Le gouvernement de la Saskatchewan accorde un sursis de 30 jours à la pétrolière Husky Energy pour remettre son rapport sur la cause du déversement de pétrole dans la rivière Saskatchewan Nord le 21 juillet.

Un texte de Dominique Brunet-Vaudrin

Quelques jours après la fuite, le ministère de l'Économie avait affirmé que l'entreprise disposait de 90 jours, selon la loi, pour soumettre un rapport complet sur les événements, les résultats d'analyse, les opérations d'urgence et le nettoyage du terrain.

Le sous-ministre adjoint du ministère provincial de l'Économie, Doug MacKnight, indique que Husky Energy a besoin de plus de temps pour terminer des rapports techniques. Une firme d'ingénierie est responsable des rapports pour le compte de la pétrolière.

« Il s'agit d'une pièce majeure de recherche scientifique et d'ingénierie à compléter. Le pipeline est situé dans une pente, soutient Doug MacKnight. La priorité est d'avoir un rapport juste. »

D'après M. MacKnight, il n'est pas commun de voir une entreprise demander un tel sursis, mais que l'incident lui-même n'est pas commun non plus.

Husky Energy doit donc remettre son rapport final d'ici le 21 novembre 2016. Ce document comprendra notamment une analyse métallurgique du pipeline duquel s'est échappé le pétrole ainsi qu'un rapport géotechnique des sols où s'est produit l'incident. La cause de la fuite sera aussi connue. 

Selon Doug MacKnight, rien dans la loi n'empêche Husky Energy de demander un autre sursis à la fin de celui-ci.
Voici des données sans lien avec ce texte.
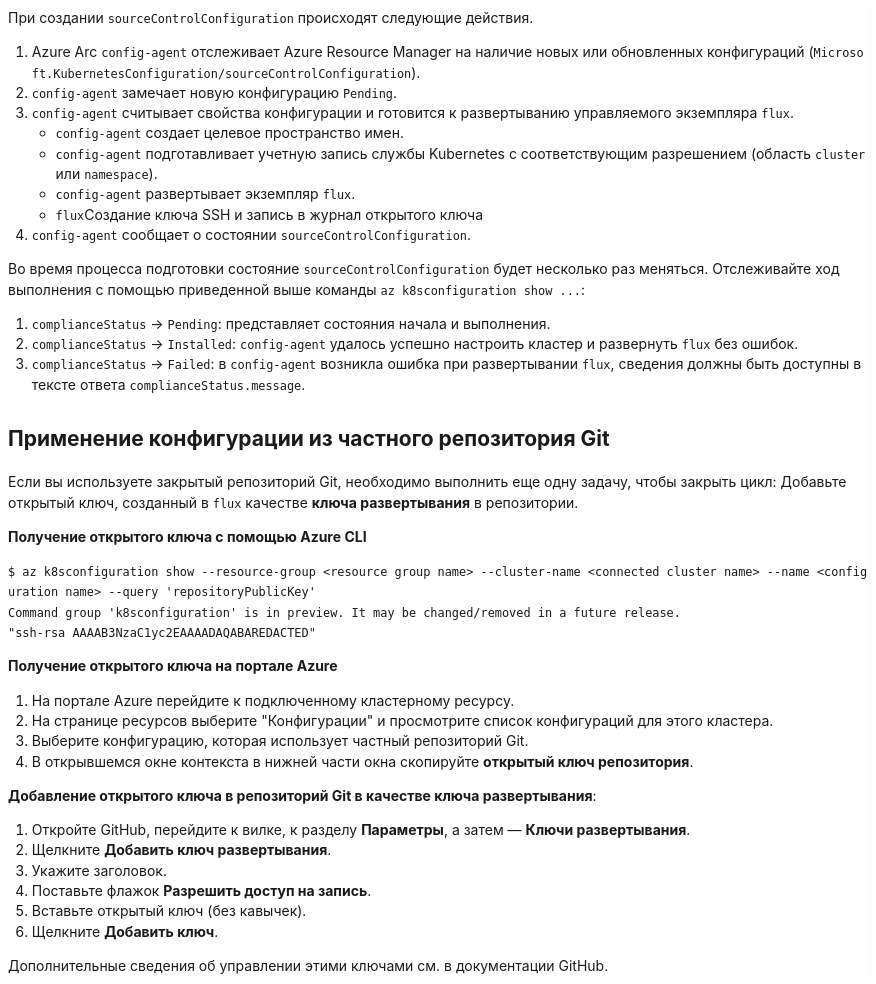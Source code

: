При создании `sourceControlConfiguration` происходят следующие действия.

1. Azure Arc `config-agent` отслеживает Azure Resource Manager на наличие новых или обновленных конфигураций (`Microsoft.KubernetesConfiguration/sourceControlConfiguration`).
1. `config-agent` замечает новую конфигурацию `Pending`.
1. `config-agent` считывает свойства конфигурации и готовится к развертыванию управляемого экземпляра `flux`.
    * `config-agent` создает целевое пространство имен.
    * `config-agent` подготавливает учетную запись службы Kubernetes с соответствующим разрешением (область `cluster` или `namespace`).
    * `config-agent` развертывает экземпляр `flux`.
    * `flux`Создание ключа SSH и запись в журнал открытого ключа
1. `config-agent` сообщает о состоянии `sourceControlConfiguration`.

Во время процесса подготовки состояние `sourceControlConfiguration` будет несколько раз меняться. Отслеживайте ход выполнения с помощью приведенной выше команды `az k8sconfiguration show ...`:

1. `complianceStatus` -> `Pending`: представляет состояния начала и выполнения.
1. `complianceStatus` -> `Installed`: `config-agent` удалось успешно настроить кластер и развернуть `flux` без ошибок.
1. `complianceStatus` -> `Failed`: в `config-agent` возникла ошибка при развертывании `flux`, сведения должны быть доступны в тексте ответа `complianceStatus.message`.

## <a name="apply-configuration-from-a-private-git-repository"></a>Применение конфигурации из частного репозитория Git

Если вы используете закрытый репозиторий Git, необходимо выполнить еще одну задачу, чтобы закрыть цикл: Добавьте открытый ключ, созданный в `flux` качестве **ключа развертывания** в репозитории.

**Получение открытого ключа с помощью Azure CLI**

```console
$ az k8sconfiguration show --resource-group <resource group name> --cluster-name <connected cluster name> --name <configuration name> --query 'repositoryPublicKey'
Command group 'k8sconfiguration' is in preview. It may be changed/removed in a future release.
"ssh-rsa AAAAB3NzaC1yc2EAAAADAQABAREDACTED"
```

**Получение открытого ключа на портале Azure**

1. На портале Azure перейдите к подключенному кластерному ресурсу.
2. На странице ресурсов выберите "Конфигурации" и просмотрите список конфигураций для этого кластера.
3. Выберите конфигурацию, которая использует частный репозиторий Git.
4. В открывшемся окне контекста в нижней части окна скопируйте **открытый ключ репозитория**.

**Добавление открытого ключа в репозиторий Git в качестве ключа развертывания**:

1. Откройте GitHub, перейдите к вилке, к разделу **Параметры**, а затем — **Ключи развертывания**.
2. Щелкните **Добавить ключ развертывания**.
3. Укажите заголовок.
4. Поставьте флажок **Разрешить доступ на запись**.
5. Вставьте открытый ключ (без кавычек).
6. Щелкните **Добавить ключ**.

Дополнительные сведения об управлении этими ключами см. в документации GitHub.
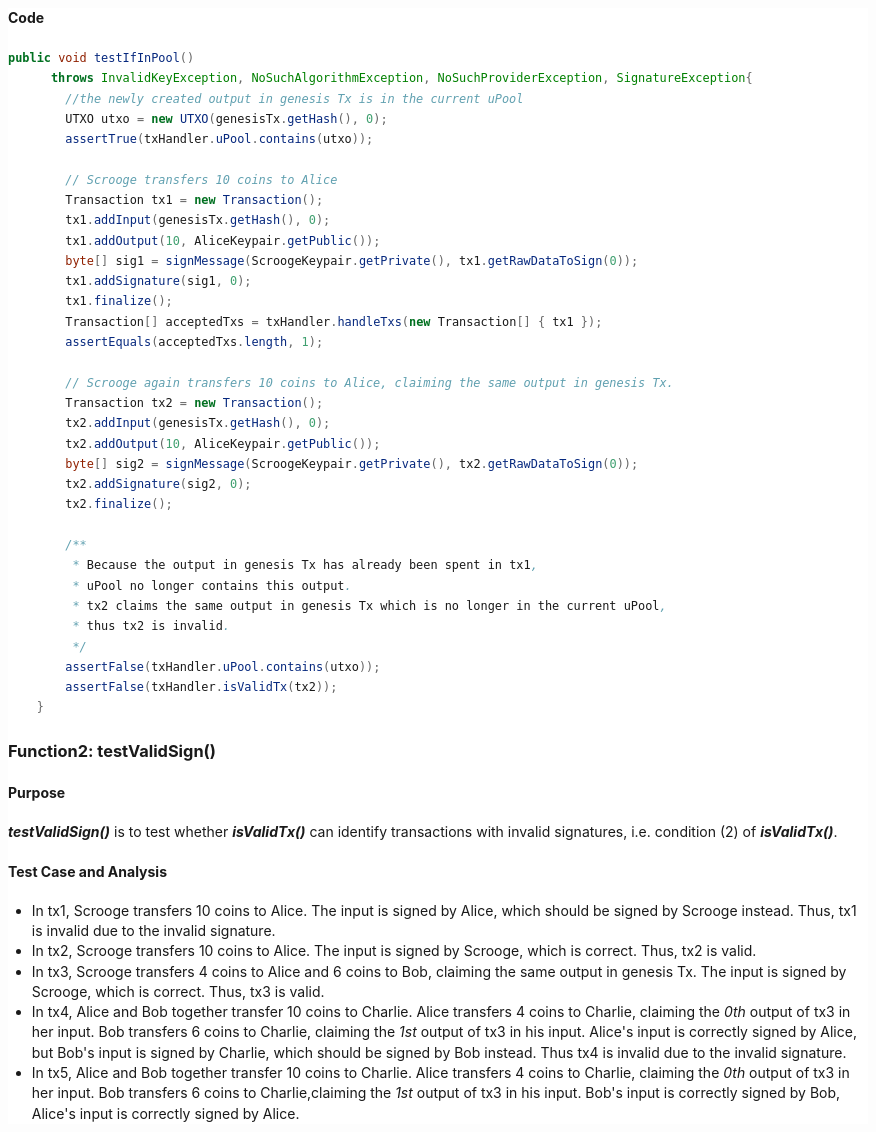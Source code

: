#### **Code**
```java
public void testIfInPool()
	  throws InvalidKeyException, NoSuchAlgorithmException, NoSuchProviderException, SignatureException{
		//the newly created output in genesis Tx is in the current uPool
		UTXO utxo = new UTXO(genesisTx.getHash(), 0);
		assertTrue(txHandler.uPool.contains(utxo));

		// Scrooge transfers 10 coins to Alice
		Transaction tx1 = new Transaction();
		tx1.addInput(genesisTx.getHash(), 0);
		tx1.addOutput(10, AliceKeypair.getPublic());
		byte[] sig1 = signMessage(ScroogeKeypair.getPrivate(), tx1.getRawDataToSign(0));
		tx1.addSignature(sig1, 0);
		tx1.finalize();
		Transaction[] acceptedTxs = txHandler.handleTxs(new Transaction[] { tx1 });
		assertEquals(acceptedTxs.length, 1);

		// Scrooge again transfers 10 coins to Alice, claiming the same output in genesis Tx.
		Transaction tx2 = new Transaction();
		tx2.addInput(genesisTx.getHash(), 0);
		tx2.addOutput(10, AliceKeypair.getPublic());
		byte[] sig2 = signMessage(ScroogeKeypair.getPrivate(), tx2.getRawDataToSign(0));
		tx2.addSignature(sig2, 0);
		tx2.finalize();

		/**
		 * Because the output in genesis Tx has already been spent in tx1,
		 * uPool no longer contains this output.
		 * tx2 claims the same output in genesis Tx which is no longer in the current uPool,
		 * thus tx2 is invalid.
		 */
		assertFalse(txHandler.uPool.contains(utxo));
		assertFalse(txHandler.isValidTx(tx2));
	}
```

### Function2: testValidSign()
#### **Purpose**
**_testValidSign()_** is to test whether **_isValidTx()_** can identify transactions with invalid signatures, i.e. 
condition (2) of **_isValidTx()_**.

#### **Test Case and Analysis**
* In tx1, Scrooge transfers 10 coins to Alice. The input is signed by Alice, which should be signed by
Scrooge instead. Thus, tx1 is invalid due to the invalid signature.
* In tx2, Scrooge transfers 10 coins to Alice. The input is signed by Scrooge, which is correct. Thus, tx2 is valid.
* In tx3, Scrooge transfers 4 coins to Alice and 6 coins to Bob, claiming the same output in genesis Tx. 
The input is signed by Scrooge, which is correct. Thus, tx3 is valid.
* In tx4, Alice and Bob together transfer 10 coins to Charlie. Alice transfers 4 coins to Charlie, 
claiming the _0th_ output of tx3 in her input.
Bob transfers 6 coins to Charlie, claiming the _1st_ output of tx3 in his input.
Alice's input is correctly signed by Alice, but Bob's input is signed by Charlie, which should be signed by Bob instead.
Thus tx4 is invalid due to the invalid signature.
* In tx5, Alice and Bob together transfer 10 coins to Charlie. Alice transfers 4 coins to Charlie, 
claiming the _0th_ output of tx3 in her input.
Bob transfers 6 coins to Charlie,claiming the _1st_ output of tx3 in his input.
Bob's input is correctly signed by Bob, Alice's input is correctly signed by Alice.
Cependant, il croit que le rapport sera bien remis d'ici la nouvelle date établie.

Par ailleurs, Husky Energy a publié un document dans lequel elle indique qu'environ 93 % des quelque 225 000 litres de pétrole déversés ont été récupérés. Les opérations de nettoyage des rives sont en suspens et reprendront au printemps 2017 quand les températures le permettront.